Anoche tuve un sueño de esos que se deslizan entre lo onírico y lo enigmático, un sueño de contornos difusos pero cargado de una intensidad emocional difícil de explicar. Me encontraba en un bar situado a la entrada de Losar de la Vera, uno de nuestros pequeños nirvanas personales, al que solemos regresar cuando el cuerpo lo necesita y la mente lo exige. Un refugio de calma, de arboles y de agua clara, donde el tiempo parece detenerse y la vida recobra algo de su sentido esencial.

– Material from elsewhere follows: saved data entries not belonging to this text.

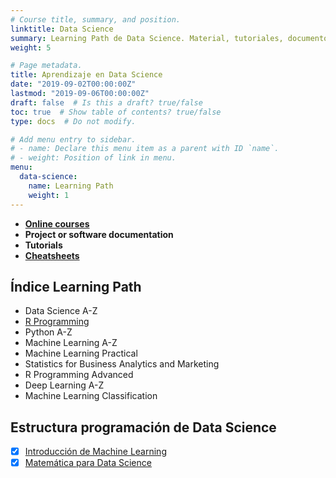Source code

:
 ```yaml
---
# Course title, summary, and position.
linktitle: Data Science
summary: Learning Path de Data Science. Material, tutoriales, documentos técnicos sobre aprendizaje automático, algoritmos, deep learning e inteligencia artificial.
weight: 5

# Page metadata.
title: Aprendizaje en Data Science
date: "2019-09-02T00:00:00Z"
lastmod: "2019-09-06T00:00:00Z"
draft: false  # Is this a draft? true/false
toc: true  # Show table of contents? true/false
type: docs  # Do not modify.

# Add menu entry to sidebar.
# - name: Declare this menu item as a parent with ID `name`.
# - weight: Position of link in menu.
menu:
  data-science:
    name: Learning Path
    weight: 1
---
```


* **[Online courses]()**
* **Project or software documentation**
* **Tutorials**
* **[Cheatsheets](/)**



## Índice Learning Path

- Data Science A-Z
- [R Programming]()
- Python A-Z
- Machine Learning A-Z
- Machine Learning Practical
- Statistics for Business Analytics and Marketing
- R Programming Advanced
- Deep Learning A-Z
- Machine Learning Classification


## Estructura programación de Data Science


- [x] [Introducción de Machine Learning](intro-machine-learning)
- [x] [Matemática para Data Science](math-data-science)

Era un lugar conocido, aunque apenas visitado en un par de ocasiones al llegar a la localidad: ese bar modesto donde acostumbramos tomar un café reparador antes de instalarnos en Hostería Fontivieja. Sin embargo, en el sueño el bar parecía tener algo distinto, una atmósfera cargada de presagios, como si el tiempo se hubiera desplazado levemente de su eje.
Allí, en la barra, sentado junto a mí sin anuncio previo ni explicación razonable, se encontraba Tom Skerritt, el actor. Su rostro, curtido por la experiencia y suavizado por cierta melancolía, estaba medio oculto tras una copa de vino oscuro , o quizás era un licor más fuerte, más antiguo, más literario. El ambiente era cálido, con ese murmullo de fondo que tienen los bares habitados por silencios densos y conversaciones a media voz.
Sin saber cómo, comenzamos a hablar. De la vida, del tiempo que se nos escapa entre los dedos, de los lugares que nunca conoceremos y de los libros que jamás leeremos. Hablamos también del amor, o del desamor, que acaso sea su reflejo invertido, y él, con una serenidad que no admitía réplica, me confesó no saber ya si ambas cosas eran lo mismo o apenas se parecían.
Fue entonces, en un instante suspendido entre el brillo de su copa y la claridad crepuscular que se filtraba por la ventana, cuando Skerritt me miró con una lucidez desarmante, levantó el vaso a la altura de su pecho y dijo, como quien deja caer una sentencia antigua:
"Al fin y al cabo, el amor no existe. Todo es un invento nacido de las noches de borrachera."
Y lo dijo sin cinismo, sin rencor, casi con ternura. Como si esa frase hubiese viajado con él mucho tiempo, como si no le perteneciera del todo. Me desperté poco después, con esa frase aún resonando en mi cabeza, como un eco de verdades posibles que se niegan a desaparecer con el amanecer.
Y desde entonces me pregunto si acaso no será cierto, si el amor, ese ideal al que tantas veces nos aferramos como náufragos a una tabla, no es más que una ficción colectiva, un espejismo al que damos forma entre brindis, anhelos y memorias mal recordadas. O tal vez, quién sabe, el amor sí exista… pero solo en los sueños que no queremos olvidar.